__What the exercise asks__: From the entries that follow, copy exactly the lines beginning at the line holding "- **Days for" and continuing through the line holding "- **Distribution of Departments**: View".
──────────
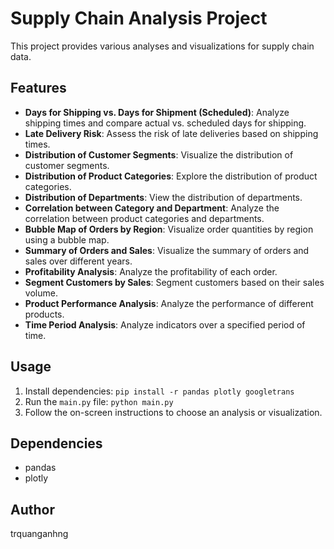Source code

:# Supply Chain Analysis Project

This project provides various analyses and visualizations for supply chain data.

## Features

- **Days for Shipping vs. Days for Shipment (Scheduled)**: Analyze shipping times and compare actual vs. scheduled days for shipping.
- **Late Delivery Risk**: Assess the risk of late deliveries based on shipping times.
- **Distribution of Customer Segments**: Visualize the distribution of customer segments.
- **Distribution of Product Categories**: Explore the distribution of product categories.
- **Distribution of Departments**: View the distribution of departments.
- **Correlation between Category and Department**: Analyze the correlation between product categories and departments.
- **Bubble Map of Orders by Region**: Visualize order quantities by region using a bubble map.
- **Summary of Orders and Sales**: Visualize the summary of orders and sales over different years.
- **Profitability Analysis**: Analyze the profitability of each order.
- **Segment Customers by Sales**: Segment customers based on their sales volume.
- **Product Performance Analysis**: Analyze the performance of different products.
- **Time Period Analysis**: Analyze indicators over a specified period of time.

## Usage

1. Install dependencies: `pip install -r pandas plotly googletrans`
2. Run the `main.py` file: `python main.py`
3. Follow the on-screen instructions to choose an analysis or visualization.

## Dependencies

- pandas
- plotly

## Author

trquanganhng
──────────
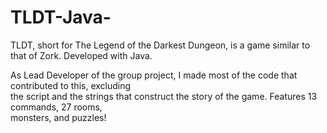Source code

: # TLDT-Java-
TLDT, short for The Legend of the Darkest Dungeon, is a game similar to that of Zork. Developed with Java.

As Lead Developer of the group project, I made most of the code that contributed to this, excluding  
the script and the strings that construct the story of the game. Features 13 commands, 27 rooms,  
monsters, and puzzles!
──────────
__Answer for this exercise__:
- **Days for Shipping vs. Days for Shipment (Scheduled)**: Analyze shipping times and compare actual vs. scheduled days for shipping.
- **Late Delivery Risk**: Assess the risk of late deliveries based on shipping times.
- **Distribution of Customer Segments**: Visualize the distribution of customer segments.
- **Distribution of Product Categories**: Explore the distribution of product categories.
- **Distribution of Departments**: View the distribution of departments.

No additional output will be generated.